Marcelo (Fausto Carmona), um garoto de seus oito, nove anos, encontra-se em estado de depressão catatônica desde a morte da mãe, Ana (Maitê Proença). Não fala e não se move (é movido numa cadeira de rodas). Permanece longos períodos no jardim de casa, jardim que, se observarmos bem, parece uma versão miniaturizada (e, fatalmente, amesquinhada) do Pico das Prateleiras, Itatiaia. Muitos tratamentos foram tentados com o garoto, todos mal sucedidos. Uma nova cuidadora, também Ana (Mylla Christie), é contratada. Afetuosa, calorosa, vibrante, parece que vai conseguir trazer Marcelo de volta ao mundo, mas Marcelo pai (Antonio Fagundes) aparece, acha Ana gostosinha e a rouba do filho. Marcelinho afunda de novo na catatonia.
“Laio toma para si o que lhe é de direito, Édipo que arranje suas negas bem longe da tribo”, como se vê, trata-se de uma variação sobre o velho tema edipiano. O tema, de tão disseminado como fórmula fixa (Vladimir Nabokov disse uma vez achar patético que alguém pudesse acreditar que seus sofrimentos psíquicos pudessem ser aliviados com a aplicação de mitos gregos a suas partes íntimas), acabou envolvido por uma aura de irrealidade. Ninguém acredita (nem deve acreditar mesmo) que, quando era pequeno, se pudesse, teria matado o pai para fornicar com a própria mãe. O que não significa que não tenhamos uma ligação intensa com nossa genitora (sobretudo na infância) e que a perspectiva de seu desaparecimento não seja algo aterrorizante. Mas a perspectiva da perda do pai também é.
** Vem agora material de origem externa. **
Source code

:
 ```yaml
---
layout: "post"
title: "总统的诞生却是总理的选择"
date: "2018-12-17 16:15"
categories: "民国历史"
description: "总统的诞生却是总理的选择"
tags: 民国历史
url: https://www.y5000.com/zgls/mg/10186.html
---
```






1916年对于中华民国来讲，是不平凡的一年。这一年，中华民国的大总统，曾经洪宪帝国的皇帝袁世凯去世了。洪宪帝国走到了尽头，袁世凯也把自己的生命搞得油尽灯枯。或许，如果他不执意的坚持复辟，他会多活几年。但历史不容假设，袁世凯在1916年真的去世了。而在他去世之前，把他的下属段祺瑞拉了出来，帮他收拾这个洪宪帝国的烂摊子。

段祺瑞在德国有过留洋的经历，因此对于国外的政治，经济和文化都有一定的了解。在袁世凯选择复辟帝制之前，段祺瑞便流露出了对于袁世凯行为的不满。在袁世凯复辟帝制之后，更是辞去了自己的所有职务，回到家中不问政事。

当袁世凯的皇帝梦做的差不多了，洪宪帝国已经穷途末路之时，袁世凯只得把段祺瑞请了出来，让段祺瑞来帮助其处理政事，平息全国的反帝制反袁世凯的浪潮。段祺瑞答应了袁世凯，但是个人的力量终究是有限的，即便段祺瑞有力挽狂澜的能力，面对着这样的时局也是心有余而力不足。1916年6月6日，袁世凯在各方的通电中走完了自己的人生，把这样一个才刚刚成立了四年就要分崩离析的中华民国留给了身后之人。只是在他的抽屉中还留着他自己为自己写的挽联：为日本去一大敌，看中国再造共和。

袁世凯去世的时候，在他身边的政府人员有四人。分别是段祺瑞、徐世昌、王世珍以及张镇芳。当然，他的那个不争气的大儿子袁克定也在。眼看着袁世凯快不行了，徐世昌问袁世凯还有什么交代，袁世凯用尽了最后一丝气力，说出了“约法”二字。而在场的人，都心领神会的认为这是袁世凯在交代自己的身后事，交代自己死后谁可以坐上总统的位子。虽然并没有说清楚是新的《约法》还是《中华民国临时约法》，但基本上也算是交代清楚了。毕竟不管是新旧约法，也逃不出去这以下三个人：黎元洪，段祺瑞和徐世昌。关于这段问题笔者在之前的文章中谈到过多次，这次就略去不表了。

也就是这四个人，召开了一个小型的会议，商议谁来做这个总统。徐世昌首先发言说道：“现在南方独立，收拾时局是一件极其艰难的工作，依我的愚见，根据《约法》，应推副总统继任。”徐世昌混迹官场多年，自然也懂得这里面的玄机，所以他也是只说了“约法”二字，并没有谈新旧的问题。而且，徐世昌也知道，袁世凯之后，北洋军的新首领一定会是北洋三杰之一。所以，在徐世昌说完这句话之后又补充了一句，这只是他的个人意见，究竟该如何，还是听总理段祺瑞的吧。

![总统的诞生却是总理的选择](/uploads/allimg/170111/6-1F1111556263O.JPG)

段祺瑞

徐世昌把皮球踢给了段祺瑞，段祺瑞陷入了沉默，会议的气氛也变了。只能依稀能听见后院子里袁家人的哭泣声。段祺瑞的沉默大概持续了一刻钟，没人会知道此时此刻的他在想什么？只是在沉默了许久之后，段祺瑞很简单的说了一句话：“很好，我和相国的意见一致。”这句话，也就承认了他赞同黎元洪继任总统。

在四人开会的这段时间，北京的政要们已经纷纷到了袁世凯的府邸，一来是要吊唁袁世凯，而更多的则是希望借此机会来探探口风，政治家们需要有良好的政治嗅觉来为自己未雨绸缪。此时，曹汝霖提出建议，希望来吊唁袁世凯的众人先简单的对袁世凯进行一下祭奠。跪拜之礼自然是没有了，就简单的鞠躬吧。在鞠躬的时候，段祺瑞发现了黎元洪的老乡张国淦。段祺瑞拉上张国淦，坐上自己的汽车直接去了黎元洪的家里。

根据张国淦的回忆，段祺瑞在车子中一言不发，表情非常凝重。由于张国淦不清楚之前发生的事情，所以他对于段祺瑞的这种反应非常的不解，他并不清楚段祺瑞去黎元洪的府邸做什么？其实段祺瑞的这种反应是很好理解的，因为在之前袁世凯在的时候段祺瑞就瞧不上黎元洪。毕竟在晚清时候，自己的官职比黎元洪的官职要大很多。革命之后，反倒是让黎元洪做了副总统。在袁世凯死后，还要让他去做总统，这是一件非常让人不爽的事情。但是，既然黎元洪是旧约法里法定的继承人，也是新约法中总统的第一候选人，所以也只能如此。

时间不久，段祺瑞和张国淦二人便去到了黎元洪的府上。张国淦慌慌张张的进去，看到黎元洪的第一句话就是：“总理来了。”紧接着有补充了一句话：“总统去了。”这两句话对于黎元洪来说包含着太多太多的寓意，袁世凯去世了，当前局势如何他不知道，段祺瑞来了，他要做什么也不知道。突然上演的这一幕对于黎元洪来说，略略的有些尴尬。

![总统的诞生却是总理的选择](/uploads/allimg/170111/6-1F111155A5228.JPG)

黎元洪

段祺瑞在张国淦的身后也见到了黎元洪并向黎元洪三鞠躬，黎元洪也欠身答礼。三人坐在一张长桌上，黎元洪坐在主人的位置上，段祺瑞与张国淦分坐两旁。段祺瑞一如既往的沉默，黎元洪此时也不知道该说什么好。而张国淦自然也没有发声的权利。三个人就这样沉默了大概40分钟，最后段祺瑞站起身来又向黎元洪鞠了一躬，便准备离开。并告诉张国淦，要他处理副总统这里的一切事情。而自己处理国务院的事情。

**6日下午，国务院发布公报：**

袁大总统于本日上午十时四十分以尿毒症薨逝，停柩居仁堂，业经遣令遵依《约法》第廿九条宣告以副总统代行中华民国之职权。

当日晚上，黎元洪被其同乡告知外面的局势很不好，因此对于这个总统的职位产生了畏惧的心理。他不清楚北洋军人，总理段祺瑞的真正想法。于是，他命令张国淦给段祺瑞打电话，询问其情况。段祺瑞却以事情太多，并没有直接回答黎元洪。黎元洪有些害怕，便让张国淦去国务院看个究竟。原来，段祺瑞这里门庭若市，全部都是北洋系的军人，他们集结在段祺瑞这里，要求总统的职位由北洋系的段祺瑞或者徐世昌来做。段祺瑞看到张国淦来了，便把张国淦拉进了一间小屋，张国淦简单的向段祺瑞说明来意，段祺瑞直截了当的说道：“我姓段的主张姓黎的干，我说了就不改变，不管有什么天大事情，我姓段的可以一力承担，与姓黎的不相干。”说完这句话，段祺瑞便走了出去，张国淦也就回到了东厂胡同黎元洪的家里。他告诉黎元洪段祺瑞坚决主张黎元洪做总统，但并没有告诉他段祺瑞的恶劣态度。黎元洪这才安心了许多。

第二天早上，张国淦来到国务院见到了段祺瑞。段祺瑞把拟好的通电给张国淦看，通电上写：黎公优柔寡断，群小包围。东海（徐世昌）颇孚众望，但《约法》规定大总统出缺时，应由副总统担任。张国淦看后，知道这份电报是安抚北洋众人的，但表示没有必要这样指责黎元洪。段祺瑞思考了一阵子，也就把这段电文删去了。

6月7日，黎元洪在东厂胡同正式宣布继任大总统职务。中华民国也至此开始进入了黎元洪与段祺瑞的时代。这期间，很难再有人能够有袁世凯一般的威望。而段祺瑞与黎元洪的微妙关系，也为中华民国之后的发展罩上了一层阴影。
Admitamos, contudo, que Laio-Édipo-Jocasta seja uma boa história (e é) e que devemos nos entregar a ela com nossa incredulidade temporariamente suspensa (como deve ser, em se tratando de ficção). Existem notáveis narrativas ficcionais que têm por base o mito edipiano. Quando vemos La luna, Bernardo Bertolucci, 1979, somos fortemente tomados pela impressão de que, tal como o rapazote lá, seria impossível não nos apaixonarmos incestuosamente por uma mãe bela e sensual como a Jill Clayburgh. O mesmo podemos dizer de Paixão perdida, 1999, que veio a ser o último filme dirigido por Walter Hugo Khouri – como não se apaixonar por Maitê Proença, ainda que sendo filho dela, e como não afundar numa aparentemente cabal depressão catatônica com seu desaparecimento? Quando colocadas na clave correta, as coisas adquirem proporcionalidade e justeza. Uma verdade mito-poética não só não precisa ascender a outros níveis de credibilidade (retórica, dialética, analítica), como é justo que permaneça apenas como aquilo que é (mais Sófocles, menos Freud).
Marcelinho está lá, em sua cadeira de rodas, em sua catatonia, em seu quintal, contemplando a caricatura mesquinha do Pico das Prateleiras. Interessante observar o Marcelo pai, o infatigável Marcelo, interpretado por Antonio Fagundes no apogeu dos cinquenta anos, soberbo e majestoso como um rei de carta de baralho. Como a franga da Mylla Christie poderia resistir a tamanha força centrípeta? Sem qualquer chance. Ainda que pensemos, “pô, sacanagem ele impor mais um trauma ao já intensamente fragilizado Marcelinho”, Marcelo pai faz o que deve ser feito (ferra com tudo, escanteia a jovem e bela namorada, Paula Burlamaqui – muito bem no papel de barata tonta com esgares histéricos de mulher abandonada –, arrebata a Mylla). De certa perspectiva, Mylla Christie não teria mesmo como trazer o garoto de volta à realidade, porque a realidade não é uma conexão idílica e erotizada entre filho e mãe (ou figura materna), mas a resolução do Complexo de Édipo via identificação com o pai (“seja como eu, soberbo e majestoso como um rei de carta de baralho, que haverá muitas Myllas em sua vida”). A expressão do conflito de lealdades de Mylla é esplêndida (não me lembro dela num papel melhor); a insistência de Fagundes em não ser complacente com o que é fraco, doentio, mórbido (o estado em que o filho se encontra) é plenamente justificável; a tentação da inação do Marcelinho também tem imensa razão de ser (a consciência da inutilidade dos tumultos vitais humanos e seus consequentes tormentos e a aspiração a uma quietude nirvânica). Walter Hugo Khouri sairia de cena não muito tempo depois (morreu em 2003) e pode-se dizer que esse filme fecha muito bem sua filmografia. Eis o mundo e eis seu jogo de forças, pode-se dizer sobre Paixão perdida – jogo de forças fadado a permanecer nesse entroncamento confuso (e trágico, em última análise) que resolução de Complexo de Édipo nenhum pode deslindar.